Ela suspirou do outro lado da linha.
— A mãe sempre foi assim contigo. Comigo também tentou, mas eu nunca deixei. Tens de pôr limites, Mariana.
Limites. Uma palavra tão simples e tão difícil de pôr em prática quando se trata da nossa mãe.
Na semana seguinte, decidi enfrentar o problema. Convidei a minha mãe para almoçar em nossa casa — só nós as duas. Preparei o seu prato preferido: bacalhau à Brás.
— Mãe, preciso de falar contigo — comecei, com as mãos a tremer.
Ela olhou-me desconfiada.
— O que foi agora?
Respirei fundo.
— Eu e o João queremos fazer as coisas à nossa maneira. Sei que queres ajudar, mas precisamos de espaço para errar e aprender sozinhos.
Ela ficou calada durante uns segundos eternos. Depois levantou-se da mesa e foi até à janela.
— Sempre foste tão teimosa… — murmurou.
— Mãe…
Ela virou-se para mim com os olhos marejados.
— Eu só quero o melhor para ti. Não percebes?
Senti as lágrimas a escorrerem-me pelo rosto.
— Eu sei… Mas agora sou eu que tenho de decidir o que é melhor para mim.
Ela saiu sem dizer mais nada. Fiquei ali sentada, sozinha na sala vazia, sentindo-me ao mesmo tempo aliviada e culpada.

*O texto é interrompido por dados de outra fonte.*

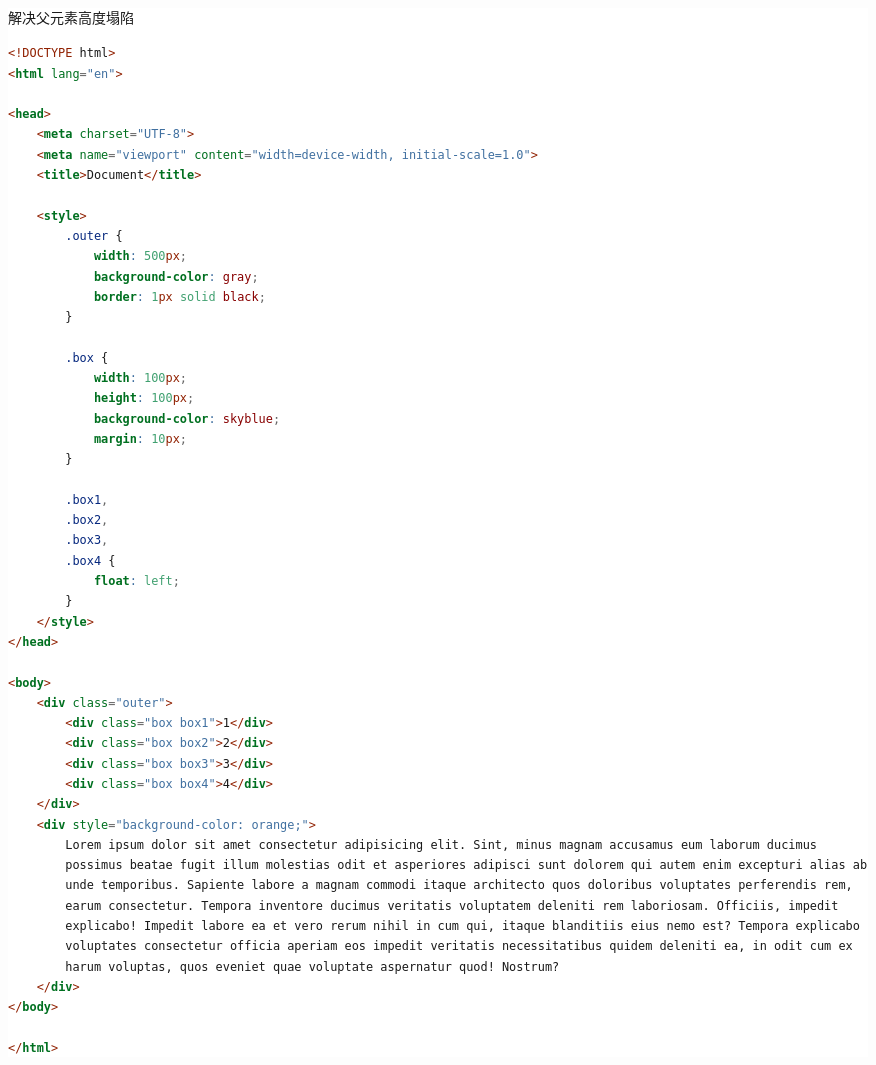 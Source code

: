 解决父元素高度塌陷

```html
<!DOCTYPE html>
<html lang="en">

<head>
    <meta charset="UTF-8">
    <meta name="viewport" content="width=device-width, initial-scale=1.0">
    <title>Document</title>

    <style>
        .outer {
            width: 500px;
            background-color: gray;
            border: 1px solid black;
        }

        .box {
            width: 100px;
            height: 100px;
            background-color: skyblue;
            margin: 10px;
        }

        .box1,
        .box2,
        .box3,
        .box4 {
            float: left;
        }
    </style>
</head>

<body>
    <div class="outer">
        <div class="box box1">1</div>
        <div class="box box2">2</div>
        <div class="box box3">3</div>
        <div class="box box4">4</div>
    </div>
    <div style="background-color: orange;">
        Lorem ipsum dolor sit amet consectetur adipisicing elit. Sint, minus magnam accusamus eum laborum ducimus
        possimus beatae fugit illum molestias odit et asperiores adipisci sunt dolorem qui autem enim excepturi alias ab
        unde temporibus. Sapiente labore a magnam commodi itaque architecto quos doloribus voluptates perferendis rem,
        earum consectetur. Tempora inventore ducimus veritatis voluptatem deleniti rem laboriosam. Officiis, impedit
        explicabo! Impedit labore ea et vero rerum nihil in cum qui, itaque blanditiis eius nemo est? Tempora explicabo
        voluptates consectetur officia aperiam eos impedit veritatis necessitatibus quidem deleniti ea, in odit cum ex
        harum voluptas, quos eveniet quae voluptate aspernatur quod! Nostrum?
    </div>
</body>

</html>
```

Os dias seguintes foram estranhos. A minha mãe deixou de ligar todos os dias. O João voltou a sorrir mais vezes e começámos finalmente a escolher os móveis juntos — sim, comprámos o sofá azul-escuro e a mesa redonda de madeira clara.
Mas a distância entre mim e a minha mãe pesava-me no peito como uma culpa antiga. No Natal desse ano, convidei-a para jantar connosco. Ela apareceu com um bolo-rei e um sorriso tímido.
— A mesa fica bem aqui — disse ela baixinho, apontando para o canto da sala.
Olhei para ela e percebi que talvez nunca aceitasse totalmente as minhas escolhas. Mas talvez isso fosse suficiente: aceitar que nunca teria a aprovação total dela e aprender a viver com isso.
Hoje olho para trás e pergunto-me: será possível ser verdadeiramente feliz quando quem mais amamos não aceita as nossas decisões? Ou será que a felicidade está precisamente em aprender a viver com essa falta de aceitação?
E vocês? Já sentiram este peso nas vossas escolhas? Como lidaram com isso?